---- Data extracts
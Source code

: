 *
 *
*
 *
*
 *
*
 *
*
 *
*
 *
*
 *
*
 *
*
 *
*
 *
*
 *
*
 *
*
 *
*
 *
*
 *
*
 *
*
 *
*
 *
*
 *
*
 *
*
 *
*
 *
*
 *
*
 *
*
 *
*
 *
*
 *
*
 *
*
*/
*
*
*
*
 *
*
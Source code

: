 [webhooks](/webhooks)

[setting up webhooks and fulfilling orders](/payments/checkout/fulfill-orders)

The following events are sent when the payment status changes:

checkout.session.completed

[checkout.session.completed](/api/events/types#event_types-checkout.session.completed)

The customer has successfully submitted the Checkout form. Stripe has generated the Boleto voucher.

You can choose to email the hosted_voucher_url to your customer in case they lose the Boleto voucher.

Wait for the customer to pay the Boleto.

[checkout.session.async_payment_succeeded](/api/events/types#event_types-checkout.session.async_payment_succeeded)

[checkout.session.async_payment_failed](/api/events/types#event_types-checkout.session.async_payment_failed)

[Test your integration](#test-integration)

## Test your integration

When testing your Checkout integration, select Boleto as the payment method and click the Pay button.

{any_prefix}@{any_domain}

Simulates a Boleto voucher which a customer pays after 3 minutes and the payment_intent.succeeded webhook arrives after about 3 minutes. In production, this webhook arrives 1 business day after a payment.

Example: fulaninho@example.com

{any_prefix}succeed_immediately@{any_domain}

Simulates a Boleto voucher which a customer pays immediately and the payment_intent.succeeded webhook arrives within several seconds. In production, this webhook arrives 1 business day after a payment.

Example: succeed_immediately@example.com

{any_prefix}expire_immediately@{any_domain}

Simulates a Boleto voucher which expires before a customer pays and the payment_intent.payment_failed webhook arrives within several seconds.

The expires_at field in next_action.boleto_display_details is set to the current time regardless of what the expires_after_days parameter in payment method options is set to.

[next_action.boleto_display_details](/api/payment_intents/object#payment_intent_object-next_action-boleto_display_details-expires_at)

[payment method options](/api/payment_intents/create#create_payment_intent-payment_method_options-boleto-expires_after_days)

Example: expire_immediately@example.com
--------
Could you return all lines from the data above that contain the string "seconds"?

• **Answer for the task**
Simulates a Boleto voucher which a customer pays immediately and the payment_intent.succeeded webhook arrives within several seconds. In production, this webhook arrives 1 business day after a payment.
Simulates a Boleto voucher which expires before a customer pays and the payment_intent.payment_failed webhook arrives within several seconds.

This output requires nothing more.